The PC market is a maturing business. Dell may be taking share and is a great manufacturer, but they aren't the dominant merchant supplier in a market that has enormous growth with significant intellectual property content. The PC business may grow at 15% compounded over the next 5 years....may.
Amazon isn't even worth discussing, commodity retailer, no control over product, end of story.
AOL is tougher, but it clearly has some internut valuations, but it is a repeat revenue story, but won't grow in proportion to digital communications traffic.
The potential growth in data communications traffic over the next 10 to 15 years is mind boggling. There is no way to tell who the winners will be in the consumer Internet business, but it is pretty easy to project the potential for the data communications business.
The data infrastructure market is currently around $60 billion per year. The analog telecom infrastructure market is around $800 billion per year. I don't know exactly how big the cable infrastructure business is currently, but it is large as well.
The data communications market will swallow all analog infrastructure businesses and grow in proportion to Internet usage. Over ten years it's probably a 30 bagger opportunity.
JDSU is in a unique position in the market. Do you know how many fiber component startups there are? Do you know why there aren't any?
In addition, when owning JDSU, you must evaluate the opportunity presented by creating integration between Uniphase's active components and JDS's passive components. The integrated subsystems will generate more revenue per channel at higher margins yet be a lower cost faster time to market solution for their customers. Win, win, win. And these potential products aren't in the estimates yet.
Now, size the market for long haul fiber, Uniphase is still in the early stages there. Probably enough to sustain 40% to 60% growth for at least 3 to 5 years.

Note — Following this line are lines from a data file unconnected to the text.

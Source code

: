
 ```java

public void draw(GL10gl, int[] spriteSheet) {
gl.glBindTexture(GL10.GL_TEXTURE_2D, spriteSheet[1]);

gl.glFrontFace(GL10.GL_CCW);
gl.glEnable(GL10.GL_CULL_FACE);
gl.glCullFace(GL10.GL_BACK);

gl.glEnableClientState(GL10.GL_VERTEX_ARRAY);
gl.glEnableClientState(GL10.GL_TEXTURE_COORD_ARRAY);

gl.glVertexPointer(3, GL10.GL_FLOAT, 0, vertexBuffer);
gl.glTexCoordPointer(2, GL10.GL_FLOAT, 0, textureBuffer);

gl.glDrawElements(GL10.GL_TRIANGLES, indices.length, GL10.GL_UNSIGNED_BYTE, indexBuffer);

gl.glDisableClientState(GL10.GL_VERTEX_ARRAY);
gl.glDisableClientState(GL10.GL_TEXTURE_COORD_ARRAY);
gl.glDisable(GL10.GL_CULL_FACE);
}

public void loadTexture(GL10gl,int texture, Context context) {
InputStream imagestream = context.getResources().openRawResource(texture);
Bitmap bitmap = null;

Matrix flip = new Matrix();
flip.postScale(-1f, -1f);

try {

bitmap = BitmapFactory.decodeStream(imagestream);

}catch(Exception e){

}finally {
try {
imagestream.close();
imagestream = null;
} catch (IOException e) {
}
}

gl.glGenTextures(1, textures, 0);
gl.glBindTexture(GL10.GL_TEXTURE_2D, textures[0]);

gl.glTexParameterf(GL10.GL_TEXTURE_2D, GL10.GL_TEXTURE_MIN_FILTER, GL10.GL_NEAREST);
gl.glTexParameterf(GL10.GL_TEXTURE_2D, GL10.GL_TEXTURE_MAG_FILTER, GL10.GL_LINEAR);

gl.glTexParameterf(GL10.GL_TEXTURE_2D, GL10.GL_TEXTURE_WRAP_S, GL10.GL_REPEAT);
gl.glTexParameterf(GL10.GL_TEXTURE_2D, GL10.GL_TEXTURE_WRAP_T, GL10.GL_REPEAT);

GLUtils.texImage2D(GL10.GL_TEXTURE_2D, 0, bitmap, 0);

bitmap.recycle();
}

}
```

The metropolitan area? The connection density grows enormously, I'd bet that market is at least an order of magnitude larger. Don't even bother to try to quantify the local loop, but also a magnitude multiplier larger than metropolitan.
In my opinion, anyone buying this thing that has no capability of handling this stock at $40 shouldn't be in it.
But to anyone calling the top at $90, you may look really smart right now, and like a genius in the fall. But can you call the bottom? Can you be positive there will be a massive correction? Who knows?
The only thing I'm pretty sure about is that anyone selling out now has a good chance of regretting it in two years. Anyone buying now and viewing it as a sure thing is foolish too.
JDSU and a few others remind me of Cisco and Intel from several years ago. They were good long haul bets, but there has been plenty of volatility along the way.